### Assigned task
Using the data below, return every line that holds the word "Darcy".

[Dataset records]
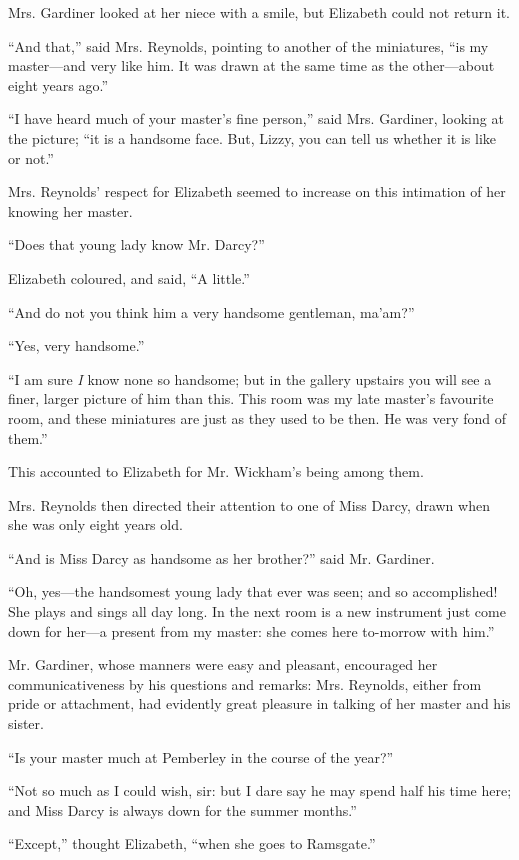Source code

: \documentclass[12pt]{book}
\begin{document}
Mrs. Gardiner looked at her niece with a smile, but Elizabeth could not return it.

``And that,'' said Mrs. Reynolds, pointing to another of the miniatures, ``is my master---and very like him. It was drawn at the same time as the other---about eight years ago.''

``I have heard much of your master's fine person,'' said Mrs. Gardiner, looking at the picture; ``it is a handsome face. But, Lizzy, you can tell us whether it is like or not.''

Mrs. Reynolds' respect for Elizabeth seemed to increase on this intimation of her knowing her master.

``Does that young lady know Mr. Darcy?''

Elizabeth coloured, and said, ``A little.''

``And do not you think him a very handsome gentleman, ma'am?''

``Yes, very handsome.''

``I am sure \textit{I} know none so handsome; but in the gallery upstairs you will see a finer, larger picture of him than this. This room was my late master's favourite room, and these miniatures are just as they used to be then. He was very fond of them.''

This accounted to Elizabeth for Mr. Wickham's being among them.

Mrs. Reynolds then directed their attention to one of Miss Darcy, drawn when she was only eight years old.

``And is Miss Darcy as handsome as her brother?'' said Mr. Gardiner.

``Oh, yes---the handsomest young lady that ever was seen; and so accomplished! She plays and sings all day long. In the next room is a new instrument just come down for her---a present from my master: she comes here to-morrow with him.''

Mr. Gardiner, whose manners were easy and pleasant, encouraged her communicativeness by his questions and remarks: Mrs. Reynolds, either from pride or attachment, had evidently great pleasure in talking of her master and his sister.

``Is your master much at Pemberley in the course of the year?''

``Not so much as I could wish, sir: but I dare say he may spend half his time here; and Miss Darcy is always down for the summer months.''

``Except,'' thought Elizabeth, ``when she goes to Ramsgate.''
\end{document}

### Output of the exercise
``Does that young lady know Mr. Darcy?''
Mrs. Reynolds then directed their attention to one of Miss Darcy, drawn when she was only eight years old.
``And is Miss Darcy as handsome as her brother?'' said Mr. Gardiner.
``Not so much as I could wish, sir: but I dare say he may spend half his time here; and Miss Darcy is always down for the summer months.''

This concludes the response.